### DATA ###

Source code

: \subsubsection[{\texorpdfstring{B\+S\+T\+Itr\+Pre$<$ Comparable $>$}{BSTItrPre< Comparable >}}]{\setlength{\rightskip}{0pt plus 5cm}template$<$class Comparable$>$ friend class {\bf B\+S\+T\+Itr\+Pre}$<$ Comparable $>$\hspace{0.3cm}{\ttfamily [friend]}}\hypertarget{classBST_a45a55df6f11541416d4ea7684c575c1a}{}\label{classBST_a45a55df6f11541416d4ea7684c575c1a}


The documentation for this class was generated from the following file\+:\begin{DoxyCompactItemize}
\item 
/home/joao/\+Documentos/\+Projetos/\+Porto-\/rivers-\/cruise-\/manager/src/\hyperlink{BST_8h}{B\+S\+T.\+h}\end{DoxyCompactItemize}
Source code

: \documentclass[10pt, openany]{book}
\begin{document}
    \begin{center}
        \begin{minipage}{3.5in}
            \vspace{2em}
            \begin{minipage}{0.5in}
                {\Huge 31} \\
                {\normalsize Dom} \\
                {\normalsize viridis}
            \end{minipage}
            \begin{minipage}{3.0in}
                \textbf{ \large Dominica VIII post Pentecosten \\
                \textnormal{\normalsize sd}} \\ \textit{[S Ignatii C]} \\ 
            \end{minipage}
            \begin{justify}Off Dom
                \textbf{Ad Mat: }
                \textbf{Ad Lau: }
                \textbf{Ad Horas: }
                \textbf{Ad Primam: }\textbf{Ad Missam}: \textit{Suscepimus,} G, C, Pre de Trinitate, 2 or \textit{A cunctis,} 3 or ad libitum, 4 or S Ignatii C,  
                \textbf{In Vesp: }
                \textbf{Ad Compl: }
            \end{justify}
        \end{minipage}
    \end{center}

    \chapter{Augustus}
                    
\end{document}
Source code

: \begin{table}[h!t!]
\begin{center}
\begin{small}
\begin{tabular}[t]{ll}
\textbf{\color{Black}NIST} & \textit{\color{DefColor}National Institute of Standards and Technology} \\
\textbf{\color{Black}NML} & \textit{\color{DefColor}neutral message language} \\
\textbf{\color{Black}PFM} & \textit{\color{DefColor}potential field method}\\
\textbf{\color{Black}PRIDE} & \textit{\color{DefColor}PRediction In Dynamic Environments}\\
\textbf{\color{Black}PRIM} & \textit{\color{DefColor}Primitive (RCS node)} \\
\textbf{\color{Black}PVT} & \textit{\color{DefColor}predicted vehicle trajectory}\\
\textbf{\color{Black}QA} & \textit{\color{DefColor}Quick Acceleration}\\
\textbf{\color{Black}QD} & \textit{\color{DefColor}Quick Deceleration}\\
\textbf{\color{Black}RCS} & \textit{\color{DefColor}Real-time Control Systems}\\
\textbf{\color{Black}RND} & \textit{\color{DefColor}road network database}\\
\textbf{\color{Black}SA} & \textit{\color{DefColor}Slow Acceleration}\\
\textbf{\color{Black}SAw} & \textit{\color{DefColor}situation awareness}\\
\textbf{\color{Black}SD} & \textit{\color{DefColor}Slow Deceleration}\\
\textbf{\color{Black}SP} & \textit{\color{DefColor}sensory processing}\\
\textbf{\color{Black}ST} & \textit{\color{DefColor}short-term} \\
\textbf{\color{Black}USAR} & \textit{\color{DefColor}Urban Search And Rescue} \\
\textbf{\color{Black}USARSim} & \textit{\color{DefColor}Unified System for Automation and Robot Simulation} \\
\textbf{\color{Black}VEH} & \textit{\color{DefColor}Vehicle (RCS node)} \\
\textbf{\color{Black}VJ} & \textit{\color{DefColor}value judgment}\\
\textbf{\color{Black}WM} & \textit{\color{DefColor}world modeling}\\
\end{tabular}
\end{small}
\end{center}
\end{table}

###
### DATA ###

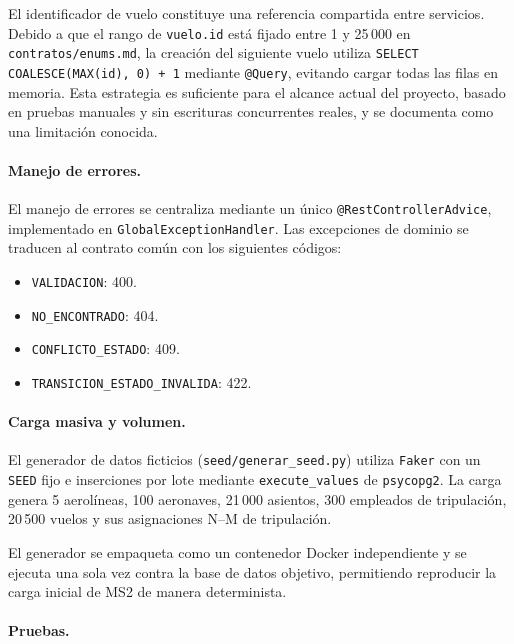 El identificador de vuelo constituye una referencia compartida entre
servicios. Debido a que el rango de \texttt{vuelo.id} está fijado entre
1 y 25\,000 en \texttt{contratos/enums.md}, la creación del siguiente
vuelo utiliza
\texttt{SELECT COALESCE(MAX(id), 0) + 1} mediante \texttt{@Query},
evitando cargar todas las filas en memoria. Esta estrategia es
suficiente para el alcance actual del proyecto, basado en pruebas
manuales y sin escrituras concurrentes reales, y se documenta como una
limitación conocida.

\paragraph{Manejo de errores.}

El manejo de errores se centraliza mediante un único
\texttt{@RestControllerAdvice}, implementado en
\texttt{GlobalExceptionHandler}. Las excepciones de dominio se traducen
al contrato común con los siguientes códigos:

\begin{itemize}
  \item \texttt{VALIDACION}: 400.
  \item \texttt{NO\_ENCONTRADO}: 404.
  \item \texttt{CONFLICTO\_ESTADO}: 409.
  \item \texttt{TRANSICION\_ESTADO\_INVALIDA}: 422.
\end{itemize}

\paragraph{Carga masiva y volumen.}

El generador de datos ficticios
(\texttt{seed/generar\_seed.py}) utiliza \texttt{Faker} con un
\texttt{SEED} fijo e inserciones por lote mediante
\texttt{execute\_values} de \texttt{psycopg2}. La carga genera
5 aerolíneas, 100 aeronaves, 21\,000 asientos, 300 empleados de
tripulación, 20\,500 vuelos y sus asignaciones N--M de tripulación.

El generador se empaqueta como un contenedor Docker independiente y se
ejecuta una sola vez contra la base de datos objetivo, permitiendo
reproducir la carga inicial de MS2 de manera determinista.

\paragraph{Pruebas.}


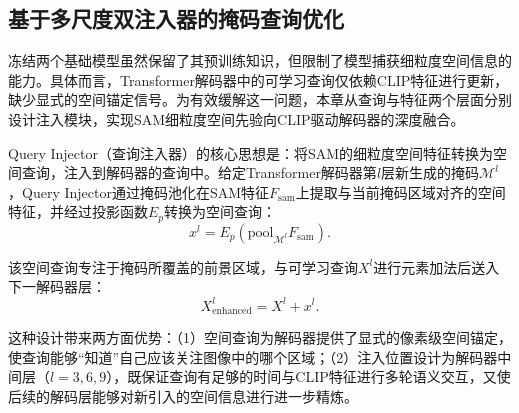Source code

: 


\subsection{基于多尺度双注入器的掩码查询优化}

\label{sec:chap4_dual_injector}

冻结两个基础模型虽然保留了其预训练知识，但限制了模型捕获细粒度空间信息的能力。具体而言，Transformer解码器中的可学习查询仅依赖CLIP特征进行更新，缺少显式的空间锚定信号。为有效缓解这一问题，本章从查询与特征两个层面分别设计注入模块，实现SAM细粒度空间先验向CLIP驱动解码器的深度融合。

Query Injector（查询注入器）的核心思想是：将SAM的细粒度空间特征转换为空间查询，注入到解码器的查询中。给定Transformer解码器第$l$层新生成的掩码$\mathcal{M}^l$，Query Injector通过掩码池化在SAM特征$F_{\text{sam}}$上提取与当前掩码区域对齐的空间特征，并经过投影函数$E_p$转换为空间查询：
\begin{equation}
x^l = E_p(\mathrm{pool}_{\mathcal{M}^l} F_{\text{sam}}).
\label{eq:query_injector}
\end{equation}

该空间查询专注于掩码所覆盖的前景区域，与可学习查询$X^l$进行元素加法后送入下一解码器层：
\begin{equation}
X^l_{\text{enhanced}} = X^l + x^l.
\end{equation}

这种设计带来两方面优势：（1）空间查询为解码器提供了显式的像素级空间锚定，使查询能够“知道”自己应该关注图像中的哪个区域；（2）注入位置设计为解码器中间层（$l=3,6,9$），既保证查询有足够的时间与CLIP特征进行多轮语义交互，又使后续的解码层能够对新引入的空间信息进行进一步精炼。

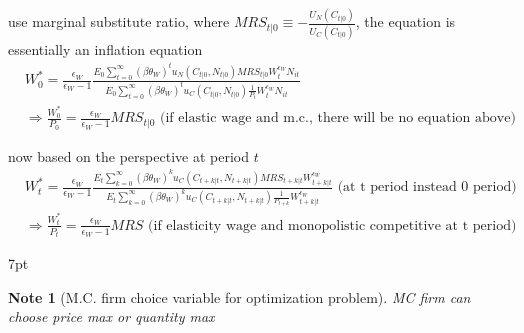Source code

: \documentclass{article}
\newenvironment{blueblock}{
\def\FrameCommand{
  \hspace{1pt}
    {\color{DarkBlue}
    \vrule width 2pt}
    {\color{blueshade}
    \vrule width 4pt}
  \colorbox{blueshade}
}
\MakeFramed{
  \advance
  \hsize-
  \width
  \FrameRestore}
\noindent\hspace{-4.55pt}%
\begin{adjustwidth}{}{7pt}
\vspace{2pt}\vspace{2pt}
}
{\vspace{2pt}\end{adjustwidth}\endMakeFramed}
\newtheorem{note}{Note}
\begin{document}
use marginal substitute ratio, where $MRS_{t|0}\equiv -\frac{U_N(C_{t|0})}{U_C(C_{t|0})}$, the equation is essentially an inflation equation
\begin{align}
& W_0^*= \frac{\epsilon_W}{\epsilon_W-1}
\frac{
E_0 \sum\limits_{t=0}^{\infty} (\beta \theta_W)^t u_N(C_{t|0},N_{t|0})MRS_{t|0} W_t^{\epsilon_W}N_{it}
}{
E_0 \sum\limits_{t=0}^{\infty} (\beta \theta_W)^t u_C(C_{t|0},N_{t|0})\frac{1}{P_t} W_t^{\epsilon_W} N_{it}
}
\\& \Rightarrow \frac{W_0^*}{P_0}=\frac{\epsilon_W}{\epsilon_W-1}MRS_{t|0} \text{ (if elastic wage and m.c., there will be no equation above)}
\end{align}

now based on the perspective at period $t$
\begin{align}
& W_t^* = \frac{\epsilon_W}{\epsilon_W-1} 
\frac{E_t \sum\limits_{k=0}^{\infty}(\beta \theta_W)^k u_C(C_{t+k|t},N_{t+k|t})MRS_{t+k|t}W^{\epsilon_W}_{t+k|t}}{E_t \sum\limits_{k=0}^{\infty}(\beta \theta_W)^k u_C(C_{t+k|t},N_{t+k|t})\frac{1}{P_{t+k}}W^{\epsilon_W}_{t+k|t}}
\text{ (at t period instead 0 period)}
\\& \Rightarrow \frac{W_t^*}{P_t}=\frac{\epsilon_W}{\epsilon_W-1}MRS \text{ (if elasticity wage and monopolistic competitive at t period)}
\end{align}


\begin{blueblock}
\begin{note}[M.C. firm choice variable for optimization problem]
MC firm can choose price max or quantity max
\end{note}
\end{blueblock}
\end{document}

###

§ EXERCISE AIM
Each line above that carries the string "note" has to be returned.

§ RESULT
\newtheorem{note}{Note}
\begin{note}[M.C. firm choice variable for optimization problem]
\end{note}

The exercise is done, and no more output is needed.